Exact copy, no pictures: output all the records that follow.

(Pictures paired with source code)
****************************************
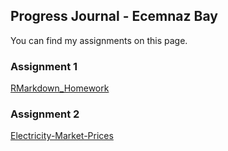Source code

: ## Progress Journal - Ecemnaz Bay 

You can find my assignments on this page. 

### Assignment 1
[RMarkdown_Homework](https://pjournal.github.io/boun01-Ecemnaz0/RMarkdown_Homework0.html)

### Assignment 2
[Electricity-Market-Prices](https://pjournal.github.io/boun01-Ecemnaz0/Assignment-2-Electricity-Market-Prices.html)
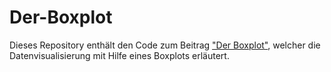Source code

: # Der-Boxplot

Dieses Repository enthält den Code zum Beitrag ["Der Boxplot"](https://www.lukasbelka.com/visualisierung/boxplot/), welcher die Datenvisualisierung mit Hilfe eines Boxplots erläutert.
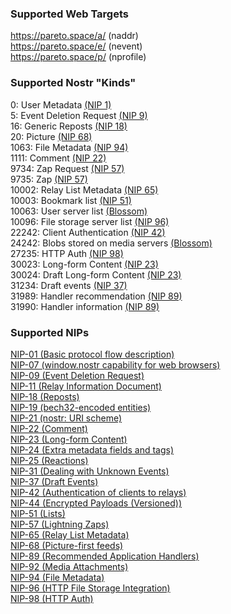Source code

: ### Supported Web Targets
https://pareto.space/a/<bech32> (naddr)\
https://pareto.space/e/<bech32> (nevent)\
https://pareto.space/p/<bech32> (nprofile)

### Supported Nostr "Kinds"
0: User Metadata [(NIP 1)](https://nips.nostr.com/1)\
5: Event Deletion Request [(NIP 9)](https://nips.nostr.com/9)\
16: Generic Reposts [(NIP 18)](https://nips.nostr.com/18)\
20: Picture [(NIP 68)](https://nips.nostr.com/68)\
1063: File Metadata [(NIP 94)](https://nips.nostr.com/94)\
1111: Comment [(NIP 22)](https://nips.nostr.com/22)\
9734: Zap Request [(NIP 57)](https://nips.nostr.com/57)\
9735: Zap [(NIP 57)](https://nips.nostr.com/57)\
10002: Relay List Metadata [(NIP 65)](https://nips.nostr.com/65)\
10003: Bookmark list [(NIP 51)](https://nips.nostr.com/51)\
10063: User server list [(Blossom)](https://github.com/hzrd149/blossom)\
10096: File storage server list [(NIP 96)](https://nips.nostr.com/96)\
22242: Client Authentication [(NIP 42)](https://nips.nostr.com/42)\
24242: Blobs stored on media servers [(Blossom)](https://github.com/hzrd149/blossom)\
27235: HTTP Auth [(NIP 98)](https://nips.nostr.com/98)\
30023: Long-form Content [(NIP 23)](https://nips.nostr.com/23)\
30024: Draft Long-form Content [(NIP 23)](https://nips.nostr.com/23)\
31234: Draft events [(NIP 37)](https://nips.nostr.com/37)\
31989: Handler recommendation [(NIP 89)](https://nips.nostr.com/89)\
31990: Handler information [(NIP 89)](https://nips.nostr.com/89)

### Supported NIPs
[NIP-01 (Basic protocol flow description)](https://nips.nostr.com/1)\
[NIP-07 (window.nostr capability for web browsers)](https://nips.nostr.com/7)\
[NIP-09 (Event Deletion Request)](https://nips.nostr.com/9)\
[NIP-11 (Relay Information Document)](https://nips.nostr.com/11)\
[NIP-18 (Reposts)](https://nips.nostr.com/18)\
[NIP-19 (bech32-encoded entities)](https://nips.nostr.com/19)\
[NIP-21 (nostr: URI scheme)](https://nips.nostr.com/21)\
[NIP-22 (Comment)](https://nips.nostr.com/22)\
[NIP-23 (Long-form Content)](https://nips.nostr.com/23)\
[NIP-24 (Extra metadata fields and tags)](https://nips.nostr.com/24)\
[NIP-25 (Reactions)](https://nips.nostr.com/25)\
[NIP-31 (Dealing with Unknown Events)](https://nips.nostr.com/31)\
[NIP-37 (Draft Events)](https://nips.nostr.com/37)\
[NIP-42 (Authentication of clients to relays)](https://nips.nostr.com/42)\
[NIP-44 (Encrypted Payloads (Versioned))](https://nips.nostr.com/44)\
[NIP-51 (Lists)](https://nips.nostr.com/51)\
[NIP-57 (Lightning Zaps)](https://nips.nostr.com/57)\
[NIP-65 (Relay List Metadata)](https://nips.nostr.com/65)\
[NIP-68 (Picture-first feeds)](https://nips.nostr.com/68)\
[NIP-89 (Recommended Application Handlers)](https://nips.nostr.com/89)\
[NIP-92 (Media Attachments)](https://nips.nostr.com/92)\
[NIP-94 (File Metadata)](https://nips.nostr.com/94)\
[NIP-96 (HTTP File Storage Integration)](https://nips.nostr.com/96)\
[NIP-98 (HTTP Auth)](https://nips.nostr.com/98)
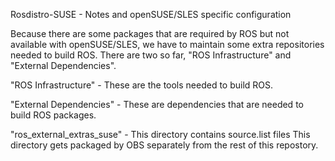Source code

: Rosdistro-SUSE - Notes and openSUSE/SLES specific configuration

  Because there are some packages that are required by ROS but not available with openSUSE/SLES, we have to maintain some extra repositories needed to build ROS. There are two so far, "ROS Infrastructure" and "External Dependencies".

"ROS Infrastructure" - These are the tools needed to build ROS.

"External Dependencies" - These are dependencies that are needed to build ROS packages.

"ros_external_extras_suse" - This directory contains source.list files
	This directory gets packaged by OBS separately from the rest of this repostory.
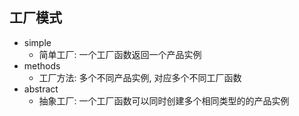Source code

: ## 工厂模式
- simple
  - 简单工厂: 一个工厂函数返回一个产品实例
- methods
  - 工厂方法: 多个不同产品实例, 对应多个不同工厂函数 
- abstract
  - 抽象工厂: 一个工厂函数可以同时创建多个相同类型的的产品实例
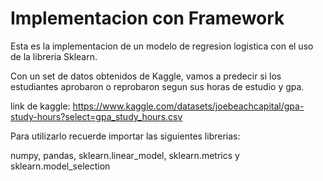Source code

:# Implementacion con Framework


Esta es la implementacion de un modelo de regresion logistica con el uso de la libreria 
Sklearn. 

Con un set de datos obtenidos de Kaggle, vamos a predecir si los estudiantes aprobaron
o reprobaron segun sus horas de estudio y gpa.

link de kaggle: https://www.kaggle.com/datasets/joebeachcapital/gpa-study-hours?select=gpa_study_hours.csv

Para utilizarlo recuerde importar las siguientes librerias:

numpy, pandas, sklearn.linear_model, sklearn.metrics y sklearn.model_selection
****************************************
Output of the exercise ->
Source code

: ## Progress Journal - Ecemnaz Bay 

You can find my assignments on this page. 

### Assignment 1
[RMarkdown_Homework](https://pjournal.github.io/boun01-Ecemnaz0/RMarkdown_Homework0.html)

### Assignment 2
[Electricity-Market-Prices](https://pjournal.github.io/boun01-Ecemnaz0/Assignment-2-Electricity-Market-Prices.html)
Source code

: # Der-Boxplot

Dieses Repository enthält den Code zum Beitrag ["Der Boxplot"](https://www.lukasbelka.com/visualisierung/boxplot/), welcher die Datenvisualisierung mit Hilfe eines Boxplots erläutert.
Source code

: ### Supported Web Targets
https://pareto.space/a/<bech32> (naddr)\
https://pareto.space/e/<bech32> (nevent)\
https://pareto.space/p/<bech32> (nprofile)

### Supported Nostr "Kinds"
0: User Metadata [(NIP 1)](https://nips.nostr.com/1)\
5: Event Deletion Request [(NIP 9)](https://nips.nostr.com/9)\
16: Generic Reposts [(NIP 18)](https://nips.nostr.com/18)\
20: Picture [(NIP 68)](https://nips.nostr.com/68)\
1063: File Metadata [(NIP 94)](https://nips.nostr.com/94)\
1111: Comment [(NIP 22)](https://nips.nostr.com/22)\
9734: Zap Request [(NIP 57)](https://nips.nostr.com/57)\
9735: Zap [(NIP 57)](https://nips.nostr.com/57)\
10002: Relay List Metadata [(NIP 65)](https://nips.nostr.com/65)\
10003: Bookmark list [(NIP 51)](https://nips.nostr.com/51)\
10063: User server list [(Blossom)](https://github.com/hzrd149/blossom)\
10096: File storage server list [(NIP 96)](https://nips.nostr.com/96)\
22242: Client Authentication [(NIP 42)](https://nips.nostr.com/42)\
24242: Blobs stored on media servers [(Blossom)](https://github.com/hzrd149/blossom)\
27235: HTTP Auth [(NIP 98)](https://nips.nostr.com/98)\
30023: Long-form Content [(NIP 23)](https://nips.nostr.com/23)\
30024: Draft Long-form Content [(NIP 23)](https://nips.nostr.com/23)\
31234: Draft events [(NIP 37)](https://nips.nostr.com/37)\
31989: Handler recommendation [(NIP 89)](https://nips.nostr.com/89)\
31990: Handler information [(NIP 89)](https://nips.nostr.com/89)

### Supported NIPs
[NIP-01 (Basic protocol flow description)](https://nips.nostr.com/1)\
[NIP-07 (window.nostr capability for web browsers)](https://nips.nostr.com/7)\
[NIP-09 (Event Deletion Request)](https://nips.nostr.com/9)\
[NIP-11 (Relay Information Document)](https://nips.nostr.com/11)\
[NIP-18 (Reposts)](https://nips.nostr.com/18)\
[NIP-19 (bech32-encoded entities)](https://nips.nostr.com/19)\
[NIP-21 (nostr: URI scheme)](https://nips.nostr.com/21)\
[NIP-22 (Comment)](https://nips.nostr.com/22)\
[NIP-23 (Long-form Content)](https://nips.nostr.com/23)\
[NIP-24 (Extra metadata fields and tags)](https://nips.nostr.com/24)\
[NIP-25 (Reactions)](https://nips.nostr.com/25)\
[NIP-31 (Dealing with Unknown Events)](https://nips.nostr.com/31)\
[NIP-37 (Draft Events)](https://nips.nostr.com/37)\
[NIP-42 (Authentication of clients to relays)](https://nips.nostr.com/42)\
[NIP-44 (Encrypted Payloads (Versioned))](https://nips.nostr.com/44)\
[NIP-51 (Lists)](https://nips.nostr.com/51)\
[NIP-57 (Lightning Zaps)](https://nips.nostr.com/57)\
[NIP-65 (Relay List Metadata)](https://nips.nostr.com/65)\
[NIP-68 (Picture-first feeds)](https://nips.nostr.com/68)\
[NIP-89 (Recommended Application Handlers)](https://nips.nostr.com/89)\
[NIP-92 (Media Attachments)](https://nips.nostr.com/92)\
[NIP-94 (File Metadata)](https://nips.nostr.com/94)\
[NIP-96 (HTTP File Storage Integration)](https://nips.nostr.com/96)\
[NIP-98 (HTTP Auth)](https://nips.nostr.com/98)
Source code

: Rosdistro-SUSE - Notes and openSUSE/SLES specific configuration

  Because there are some packages that are required by ROS but not available with openSUSE/SLES, we have to maintain some extra repositories needed to build ROS. There are two so far, "ROS Infrastructure" and "External Dependencies".

"ROS Infrastructure" - These are the tools needed to build ROS.

"External Dependencies" - These are dependencies that are needed to build ROS packages.

"ros_external_extras_suse" - This directory contains source.list files
	This directory gets packaged by OBS separately from the rest of this repostory.
Source code

: ## 工厂模式
- simple
  - 简单工厂: 一个工厂函数返回一个产品实例
- methods
  - 工厂方法: 多个不同产品实例, 对应多个不同工厂函数 
- abstract
  - 抽象工厂: 一个工厂函数可以同时创建多个相同类型的的产品实例
Source code

:# Implementacion con Framework


Esta es la implementacion de un modelo de regresion logistica con el uso de la libreria 
Sklearn. 

Con un set de datos obtenidos de Kaggle, vamos a predecir si los estudiantes aprobaron
o reprobaron segun sus horas de estudio y gpa.

link de kaggle: https://www.kaggle.com/datasets/joebeachcapital/gpa-study-hours?select=gpa_study_hours.csv

Para utilizarlo recuerde importar las siguientes librerias:

numpy, pandas, sklearn.linear_model, sklearn.metrics y sklearn.model_selection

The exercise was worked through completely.